Hi,
Just an update on this - we made our ACLs much, much stricter around
gluster ports and to my knowledge haven't seen a brick death since.
Ben
On Wed, Dec 11, 2019 at 12:43 PM Ben Tasker <btasker at swiftserve.com>
wrote:
> Hi Xavi,
>
> We don't that I'm explicitly aware of, *but* I can't rule it
out as a
> probability as it's possible some of our partners do (some/most
certainly
> have scans done as part of pentests fairly regularly).
>
> But, that does at least give me an avenue to pursue in the meantime,
> thanks!
>
> Ben
>
> On Wed, Dec 11, 2019 at 12:16 PM Xavi Hernandez <jahernan at
redhat.com>
> wrote:
>
>> Hi Ben,
>>
>> I've recently seen some issues that seem similar to yours (based on
the
>> stack trace in the logs). Right now it seems that in these cases the
>> problem is caused by some port scanning tool that triggers an unhandled
>> condition. We are still investigating what is causing this to fix it as
>> soon as possible.
>>
>> Do you have one of these tools on your network ?
>>
>> Regards,
>>
>> Xavi
>>
>> On Tue, Dec 10, 2019 at 7:53 PM Ben Tasker <btasker at
swiftserve.com>
>> wrote:
>>
>>> Hi,
>>>
>>> A little while ago we had an issue with Gluster 6. As it was urgent
we
>>> downgraded to Gluster 5.9 and it went away.
>>>
>>> Some boxes are now running 5.10 and the issue has come back.
>>>
>>> From the operators point of view, the first you know about this is
>>> getting reports that the transport endpoint is not connected:
>>>
>>> OSError: [Errno 107] Transport endpoint is not connected:
'/shared/lfd/benfusetestlfd'
>>>
>>>
>>> If we check, we can see that the brick process has died
>>>
>>> # gluster volume status
>>> Status of volume: shared
>>> Gluster process TCP Port RDMA Port
Online Pid
>>>
------------------------------------------------------------------------------
>>> Brick fa01.gl:/data1/gluster N/A N/A N
N/A
>>> Brick fa02.gl:/data1/gluster N/A N/A N
N/A
>>> Brick fa01.gl:/data2/gluster 49153 0 Y
14136
>>> Brick fa02.gl:/data2/gluster 49153 0 Y
14154
>>> NFS Server on localhost N/A N/A N
N/A
>>> Self-heal Daemon on localhost N/A N/A Y
186193
>>> NFS Server on fa01.gl N/A N/A N
N/A
>>> Self-heal Daemon on fa01.gl N/A N/A Y
6723
>>>
>>>
>>> Looking in the brick logs, we can see that the process crashed, and
we
>>> get a backtrace (of sorts)
>>>
>>> >gen=110, slot->fd=17
>>> pending frames:
>>> patchset: git://git.gluster.org/glusterfs.git
>>> signal received: 11
>>> time of crash:
>>> 2019-07-04 09:42:43
>>> configuration details:
>>> argp 1
>>> backtrace 1
>>> dlfcn 1
>>> libpthread 1
>>> llistxattr 1
>>> setfsid 1
>>> spinlock 1
>>> epoll.h 1
>>> xattr.h 1
>>> st_atim.tv_nsec 1
>>> package-string: glusterfs 6.1
>>> /lib64/libglusterfs.so.0(+0x26db0)[0x7f79984eadb0]

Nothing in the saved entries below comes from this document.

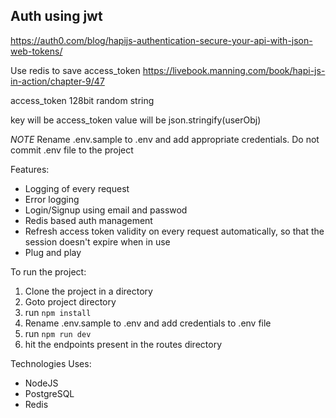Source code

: ## Auth using jwt

https://auth0.com/blog/hapijs-authentication-secure-your-api-with-json-web-tokens/

Use redis to save access_token
https://livebook.manning.com/book/hapi-js-in-action/chapter-9/47

access_token
128bit random string

key will be access_token
value will be json.stringify(userObj)

_NOTE_
Rename .env.sample to .env and add appropriate credentials.
Do not commit .env file to the project

<!--
key will be id
value will be {
                web: [access_token],
                mobile: [access_token]
            }
-->

Features:

- Logging of every request
- Error logging
- Login/Signup using email and passwod
- Redis based auth management
- Refresh access token validity on every request automatically, so that the session doesn't expire when in use
- Plug and play

To run the project:

1. Clone the project in a directory
2. Goto project directory
3. run `npm install`
4. Rename .env.sample to .env and add credentials to .env file
5. run `npm run dev`
6. hit the endpoints present in the routes directory

Technologies Uses:
- NodeJS
- PostgreSQL
- Redis
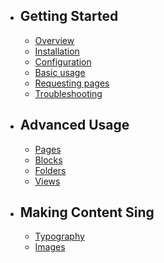 - ## Getting Started
    - [Overview](/{{route}}/{{version}}/overview)
    - [Installation](/{{route}}/{{version}}/installation)
    - [Configuration](/{{route}}/{{version}}/configuration)
    - [Basic usage](/{{route}}/{{version}}/basic-usage)
    - [Requesting pages](/{{route}}/{{version}}/requesting-pages)
    - [Troubleshooting](/{{route}}/{{version}}/troubleshooting)
    
- ## Advanced Usage
    - [Pages](/{{route}}/{{version}}/pages)
    - [Blocks](/{{route}}/{{version}}/blocks)
    - [Folders](/{{route}}/{{version}}/folders)
    - [Views](/{{route}}/{{version}}/views)
    
    
- ## Making Content Sing
    - [Typography](/{{route}}/{{version}}/typography)
    - [Images](/{{route}}/{{version}}/images)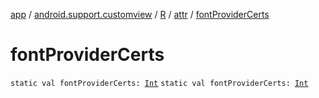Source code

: [app](../../../index.md) / [android.support.customview](../../index.md) / [R](../index.md) / [attr](index.md) / [fontProviderCerts](./font-provider-certs.md)

# fontProviderCerts

`static val fontProviderCerts: `[`Int`](https://kotlinlang.org/api/latest/jvm/stdlib/kotlin/-int/index.html)
`static val fontProviderCerts: `[`Int`](https://kotlinlang.org/api/latest/jvm/stdlib/kotlin/-int/index.html)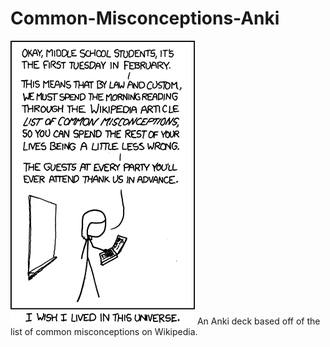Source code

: # Common-Misconceptions-Anki

![Misconceptions](misconceptions.png)
An Anki deck based off of the list of common misconceptions on Wikipedia.
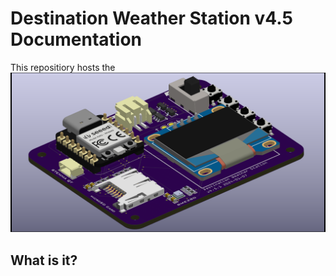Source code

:# Destination Weather Station v4.5 Documentation
This repositiory hosts the
![](assets/destinationWeatherStation_v4-5_iso.png)

## What is it?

>>> /lib64/libglusterfs.so.0(gf_print_trace+0x334)[0x7f79984f57b4]
>>> /lib64/libc.so.6(+0x36280)[0x7f7996b2a280]
>>>
/usr/lib64/glusterfs/6.1/rpc-transport/socket.so(+0xa4cc)[0x7f798c8af4cc]
>>> /lib64/libglusterfs.so.0(+0x8c286)[0x7f7998550286]
>>> /lib64/libpthread.so.0(+0x7dd5)[0x7f799732add5]
>>> /lib64/libc.so.6(clone+0x6d)[0x7f7996bf1ead]
>>>
>>>
>>> Other than that, there's not a lot in the logs. In syslog we
can see the
>>> client (Gluster's FS is mounted on the boxes) complaining that
the brick's
>>> gone away.
>>>
>>> Software versions (for when this was happening with 6):
>>>
>>> # rpm -qa | grep glus
>>> glusterfs-libs-6.1-1.el7.x86_64
>>> glusterfs-cli-6.1-1.el7.x86_64
>>> centos-release-gluster6-1.0-1.el7.centos.noarch
>>> glusterfs-6.1-1.el7.x86_64
>>> glusterfs-api-6.1-1.el7.x86_64
>>> glusterfs-server-6.1-1.el7.x86_64
>>> glusterfs-client-xlators-6.1-1.el7.x86_64
>>> glusterfs-fuse-6.1-1.el7.x86_64
>>>
>>>
>>> This was happening pretty regularly (uncomfortably so) on boxes
running
>>> Gluster 6. Grepping through the brick logs it's always a
segfault or
>>> sigabrt that leads to brick death
>>>
>>> # grep "signal received:" data*
>>> data1-gluster.log:signal received: 11
>>> data1-gluster.log:signal received: 6
>>> data1-gluster.log:signal received: 6
>>> data1-gluster.log:signal received: 11
>>> data2-gluster.log:signal received: 6
>>>
>>> There's no apparent correlation on times or usage levels that
we could
>>> see. The issue was occurring on a wide array of hardware, spread
across the
>>> globe (but always talking to local - i.e. LAN - peers). All the
same, disks
>>> were checked, RAM checked etc.
>>>
>>> Digging through the logs we were able to find the lines just as the
>>> crash occurs
>>>
>>> [2019-07-07 06:37:00.213490] I [MSGID: 108031]
[afr-common.c:2547:afr_local_discovery_cbk] 0-shared-replicate-1: selecting
local read_child shared-client-2
>>> [2019-07-07 06:37:03.544248] E [MSGID: 108008]
[afr-transaction.c:2877:afr_write_txn_refresh_done] 0-shared-replicate-1:
Failing SETATTR on gfid a9565e4b-9148-4969-91e8-ba816aea8f6a: split-brain
observed. [Input/output error]
>>> [2019-07-07 06:37:03.544312] W [MSGID: 0]
[dht-inode-write.c:1156:dht_non_mds_setattr_cbk] 0-shared-dht: subvolume
shared-replicate-1 returned -1
>>> [2019-07-07 06:37:03.545317] E [MSGID: 108008]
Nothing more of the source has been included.